Zeeck said the scope of the project included the goal of attracting a “dream funder” and added that promising discussions have taken place with parties who would fit that ambition.
Anthony agreed “the door is still open” for a deal to be done with the children's museum organizers, but said an appraisal on the property has been completed and the theater's fate may be decided by her board later this month.
“We have determined options have to be broader than the not-for-profit community,” Anthony said. “We believe it's inappropriate not to deal with this after it has been empty for two years.”
Zeeck hopes another discussion will take place before the theater is slated for potential demolition.
“Fortunately we have the help of attorneys, civic and government leaders, business people, museum experts, child advocates, community folks, and even some family foundations making up our interim board of directors, and they're willing to put their hearts and dollars and sweat into this as well,” Zeeck said. “And then there are the fans: Oklahoma City enthusiasts who want nothing more than to have a safe engaging place for their families to play and grow together, downtown, in our generation's most iconic building.”

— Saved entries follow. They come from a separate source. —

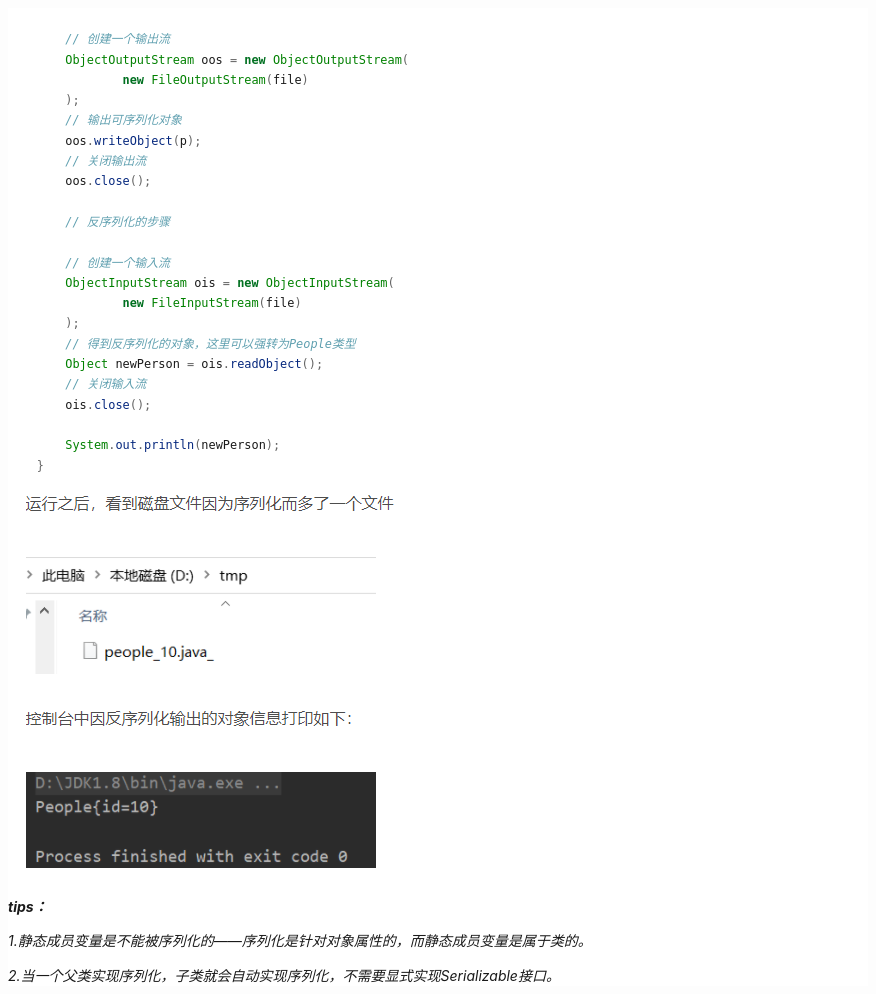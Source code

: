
 ```java

        // 创建一个输出流
        ObjectOutputStream oos = new ObjectOutputStream(
                new FileOutputStream(file)
        );
        // 输出可序列化对象
        oos.writeObject(p);
        // 关闭输出流
        oos.close();

        // 反序列化的步骤

        // 创建一个输入流
        ObjectInputStream ois = new ObjectInputStream(
                new FileInputStream(file)
        );
        // 得到反序列化的对象，这里可以强转为People类型
        Object newPerson = ois.readObject();
        // 关闭输入流
        ois.close();

        System.out.println(newPerson);
    }
```

<img src="image-20211026192451889.png" alt="image-20211026192451889"  />

***tips：***

*1.静态成员变量是不能被序列化的——序列化是针对对象属性的，而静态成员变量是属于类的。*

*2.当一个父类实现序列化，子类就会自动实现序列化，不需要显式实现Serializable接口。*
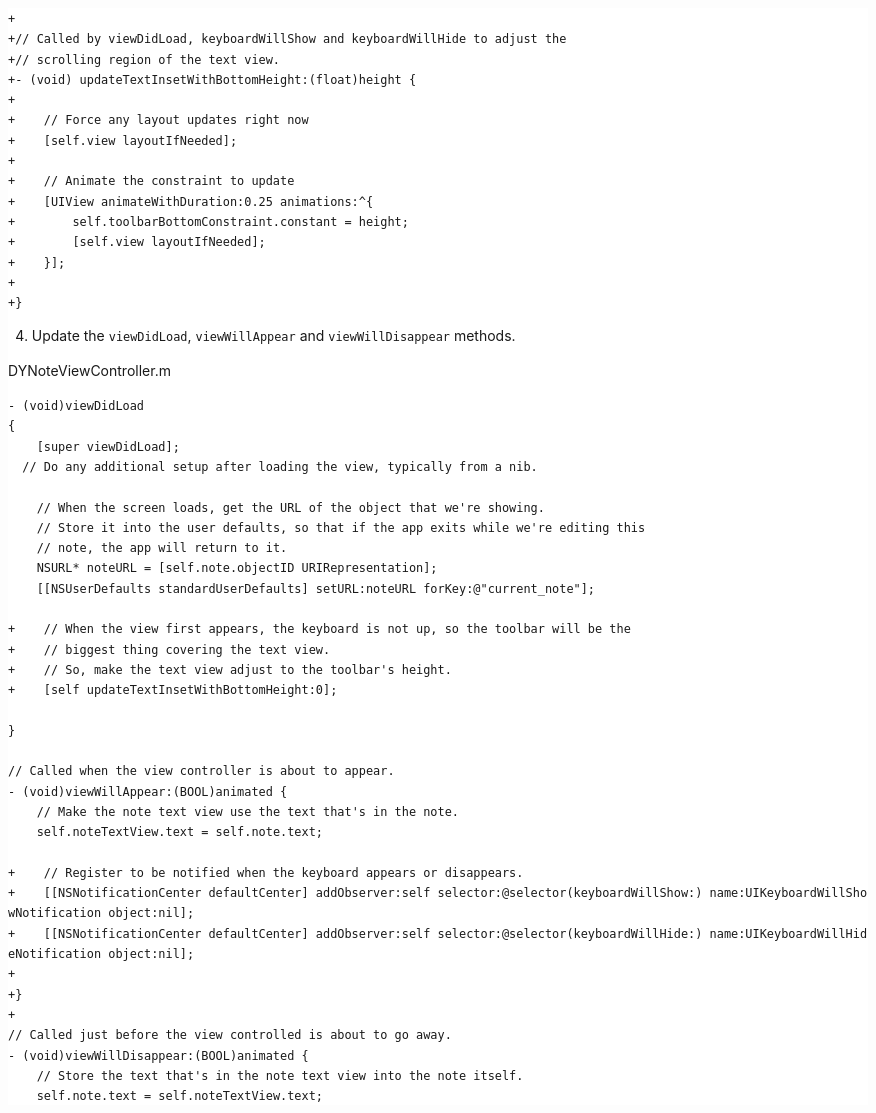 	+
	+// Called by viewDidLoad, keyboardWillShow and keyboardWillHide to adjust the
	+// scrolling region of the text view.
	+- (void) updateTextInsetWithBottomHeight:(float)height {
	+    
    +    // Force any layout updates right now
    +    [self.view layoutIfNeeded];
    +
    +    // Animate the constraint to update
    +    [UIView animateWithDuration:0.25 animations:^{
    +        self.toolbarBottomConstraint.constant = height;
    +        [self.view layoutIfNeeded];
    +    }];
	+    
	+}
	
4. Update the `viewDidLoad`, `viewWillAppear` and `viewWillDisappear` methods.

DYNoteViewController.m

	- (void)viewDidLoad
	{
	    [super viewDidLoad];
	  // Do any additional setup after loading the view, typically from a nib.
	    
	    // When the screen loads, get the URL of the object that we're showing.
	    // Store it into the user defaults, so that if the app exits while we're editing this
	    // note, the app will return to it.
	    NSURL* noteURL = [self.note.objectID URIRepresentation];
	    [[NSUserDefaults standardUserDefaults] setURL:noteURL forKey:@"current_note"];
	    
	+    // When the view first appears, the keyboard is not up, so the toolbar will be the
	+    // biggest thing covering the text view.
	+    // So, make the text view adjust to the toolbar's height.
	+    [self updateTextInsetWithBottomHeight:0];
	    
	}
	
	// Called when the view controller is about to appear.
	- (void)viewWillAppear:(BOOL)animated {
	    // Make the note text view use the text that's in the note.
	    self.noteTextView.text = self.note.text;
	    
	+    // Register to be notified when the keyboard appears or disappears.
	+    [[NSNotificationCenter defaultCenter] addObserver:self selector:@selector(keyboardWillShow:) name:UIKeyboardWillShowNotification object:nil];
	+    [[NSNotificationCenter defaultCenter] addObserver:self selector:@selector(keyboardWillHide:) name:UIKeyboardWillHideNotification object:nil];
	+    
	+}
	+
	// Called just before the view controlled is about to go away.
	- (void)viewWillDisappear:(BOOL)animated {
		// Store the text that's in the note text view into the note itself.
		self.note.text = self.noteTextView.text;
	
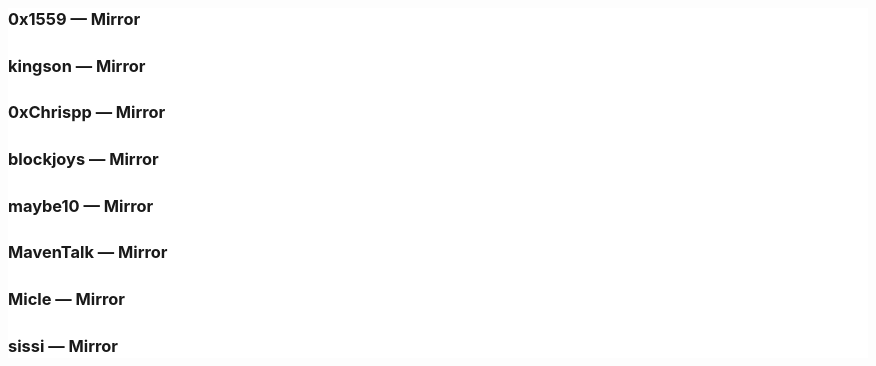 

###  0x1559 — Mirror







###  kingson — Mirror









###  0xChrispp — Mirror







###  blockjoys — Mirror











###  maybe10 — Mirror







###  MavenTalk — Mirror







###  Micle — Mirror









###  sissi — Mirror








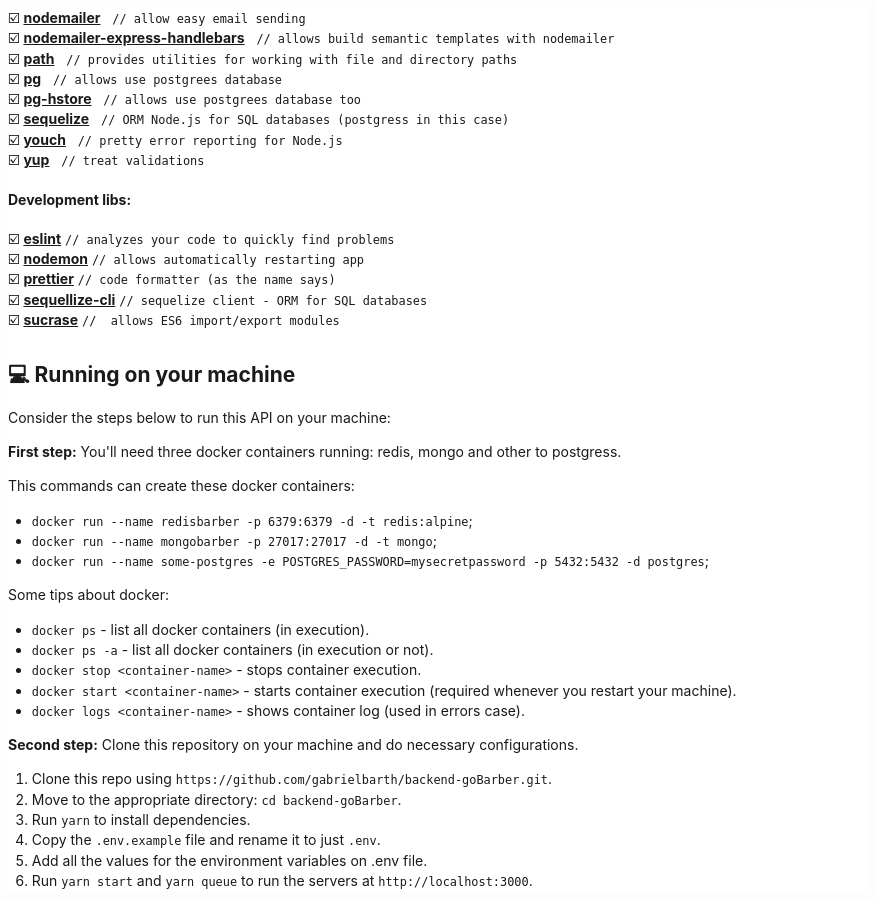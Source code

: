 :ballot_box_with_check: <a href="https://nodemailer.com/about/">**nodemailer**</a>                 `// allow easy email sending` <br> 
:ballot_box_with_check: <a href="https://www.npmjs.com/package/nodemailer-express-handlebars">**nodemailer-express-handlebars**</a>     `// allows build semantic templates with nodemailer` <br>
:ballot_box_with_check: <a href="https://nodejs.org/api/path.html">**path**</a>         `// provides utilities for working with file and directory paths` <br>
:ballot_box_with_check: <a href="https://node-postgres.com/">**pg**</a>            `// allows use postgrees database` <br>
:ballot_box_with_check: <a href="https://github.com/scarney81/pg-hstore">**pg-hstore**</a>         `// allows use postgrees database too` <br>
:ballot_box_with_check: <a href="https://sequelize.org/">**sequelize**</a>           `// ORM Node.js for SQL databases (postgress in this case)` <br>
:ballot_box_with_check: <a href="https://github.com/poppinss/youch">**youch**</a>                `// pretty error reporting for Node.js` <br>
:ballot_box_with_check: <a href="https://github.com/jquense/yup">**yup**</a>                 `// treat validations ` <br>

#### Development libs: <br>
:ballot_box_with_check: <a href="https://eslint.org/">**eslint**</a>         `// analyzes your code to quickly find problems` <br>
:ballot_box_with_check: <a href="https://github.com/remy/nodemon">**nodemon**</a>             `// allows automatically restarting app` <br>
:ballot_box_with_check: <a href="https://prettier.io/">**prettier**</a>              `// code formatter (as the name says)` <br>
:ballot_box_with_check: <a href="https://github.com/sequelize/cli">**sequellize-cli**</a>        `// sequelize client - ORM for SQL databases` <br>
:ballot_box_with_check: <a href="https://github.com/alangpierce/sucrase">**sucrase**</a>               `//  allows ES6 import/export modules` <br>

## :computer: Running on your machine 

Consider the steps below to run this API on your machine:

**First step:** You'll need three docker containers running: redis, mongo and other to postgress.

This commands can create these docker containers:

- `docker run --name redisbarber -p 6379:6379 -d -t redis:alpine`;
- `docker run --name mongobarber -p 27017:27017 -d -t mongo`;
- `docker run --name some-postgres -e POSTGRES_PASSWORD=mysecretpassword -p 5432:5432 -d postgres`;

Some tips about docker:
- `docker ps` - list all docker containers (in execution).
- `docker ps -a` - list all docker containers (in execution or not).
- `docker stop <container-name>` - stops container execution.
- `docker start <container-name>` -  starts container execution (required whenever you restart your machine).
- `docker logs <container-name>` - shows container log (used in errors case).

**Second step:** Clone this repository on your machine and do necessary configurations.

1. Clone this repo using `https://github.com/gabrielbarth/backend-goBarber.git`.
2. Move to the appropriate directory: `cd backend-goBarber`.<br />
3. Run `yarn` to install dependencies.<br />
4. Copy the `.env.example` file and rename it to just `.env`.<br/>
5. Add all the values for the environment variables on .env file.<br/>
6. Run `yarn start` and `yarn queue` to run the servers at `http://localhost:3000`.
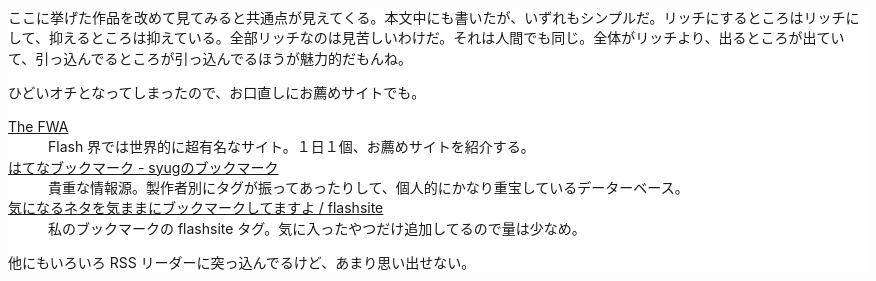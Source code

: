 ここに挙げた作品を改めて見てみると共通点が見えてくる。本文中にも書いたが、いずれもシンプルだ。リッチにするところはリッチにして、抑えるところは抑えている。全部リッチなのは見苦しいわけだ。それは人間でも同じ。全体がリッチより、出るところが出ていて、引っ込んでるところが引っ込んでるほうが魅力的だもんね。

ひどいオチとなってしまったので、お口直しにお薦めサイトでも。

<dl>
  <dt><a href="http://www.thefwa.com/">The FWA</a></dt><dd>Flash 界では世界的に超有名なサイト。１日１個、お薦めサイトを紹介する。</dd>
  <dt><a href="http://b.hatena.ne.jp/syug/">はてなブックマーク - syugのブックマーク</a></dt><dd>貴重な情報源。製作者別にタグが振ってあったりして、個人的にかなり重宝しているデーターベース。</dd>
  <dt><a href="http://b.hatena.ne.jp/nitoyon/flashsite/">気になるネタを気ままにブックマークしてますよ / flashsite</a></dt><dd>私のブックマークの flashsite タグ。気に入ったやつだけ追加してるので量は少なめ。</dd>
</dl>

他にもいろいろ RSS リーダーに突っ込んでるけど、あまり思い出せない。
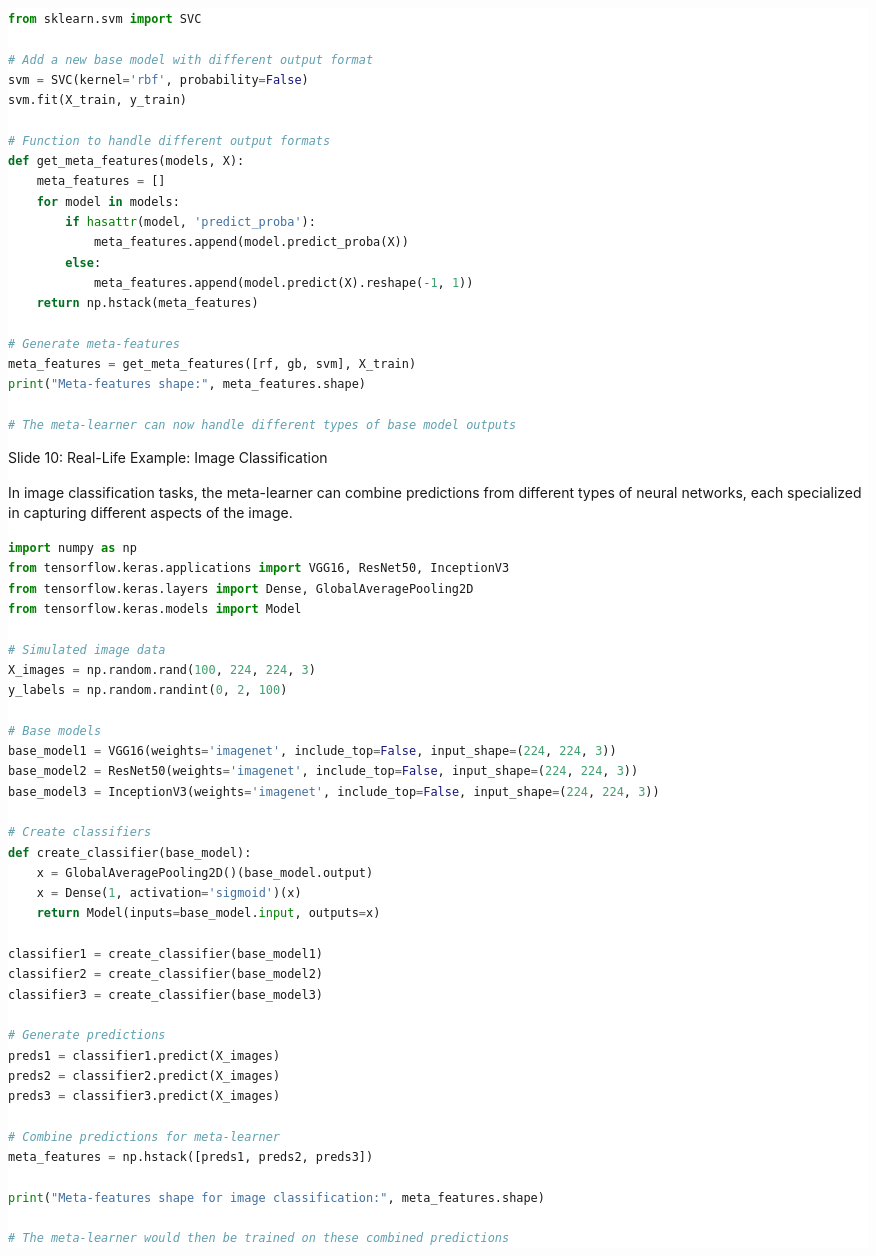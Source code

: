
 ```python
from sklearn.svm import SVC

# Add a new base model with different output format
svm = SVC(kernel='rbf', probability=False)
svm.fit(X_train, y_train)

# Function to handle different output formats
def get_meta_features(models, X):
    meta_features = []
    for model in models:
        if hasattr(model, 'predict_proba'):
            meta_features.append(model.predict_proba(X))
        else:
            meta_features.append(model.predict(X).reshape(-1, 1))
    return np.hstack(meta_features)

# Generate meta-features
meta_features = get_meta_features([rf, gb, svm], X_train)
print("Meta-features shape:", meta_features.shape)

# The meta-learner can now handle different types of base model outputs
```

Slide 10: Real-Life Example: Image Classification

In image classification tasks, the meta-learner can combine predictions from different types of neural networks, each specialized in capturing different aspects of the image.

```python
import numpy as np
from tensorflow.keras.applications import VGG16, ResNet50, InceptionV3
from tensorflow.keras.layers import Dense, GlobalAveragePooling2D
from tensorflow.keras.models import Model

# Simulated image data
X_images = np.random.rand(100, 224, 224, 3)
y_labels = np.random.randint(0, 2, 100)

# Base models
base_model1 = VGG16(weights='imagenet', include_top=False, input_shape=(224, 224, 3))
base_model2 = ResNet50(weights='imagenet', include_top=False, input_shape=(224, 224, 3))
base_model3 = InceptionV3(weights='imagenet', include_top=False, input_shape=(224, 224, 3))

# Create classifiers
def create_classifier(base_model):
    x = GlobalAveragePooling2D()(base_model.output)
    x = Dense(1, activation='sigmoid')(x)
    return Model(inputs=base_model.input, outputs=x)

classifier1 = create_classifier(base_model1)
classifier2 = create_classifier(base_model2)
classifier3 = create_classifier(base_model3)

# Generate predictions
preds1 = classifier1.predict(X_images)
preds2 = classifier2.predict(X_images)
preds3 = classifier3.predict(X_images)

# Combine predictions for meta-learner
meta_features = np.hstack([preds1, preds2, preds3])

print("Meta-features shape for image classification:", meta_features.shape)

# The meta-learner would then be trained on these combined predictions
```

Stage Center started as the home of Mummers Theater, which was a popular theatrical company in the 1960s that was outgrowing the warehouse it called home. With downtown undergoing a complete makeover led by the renowned architect I.M. Pei, the theater sought out a similar talent to come up with a design that would be just as eye-catching as the Myriad Gardens.
A $1.7 million grant from the Ford Foundation in 1963 made just such a hiring possible for the theater. John M. Johansen had studied with Frank Lloyd Wright and was one of the “Harvard Five” — five Harvard-educated architects who had led the modernist movement by creating showcases for their work in New Canaan, Conn.
The theater, 400 W California, opened in 1970 and earned international praise from the architecture world and is featured in architectural textbooks. It closed due to flooding in 2010.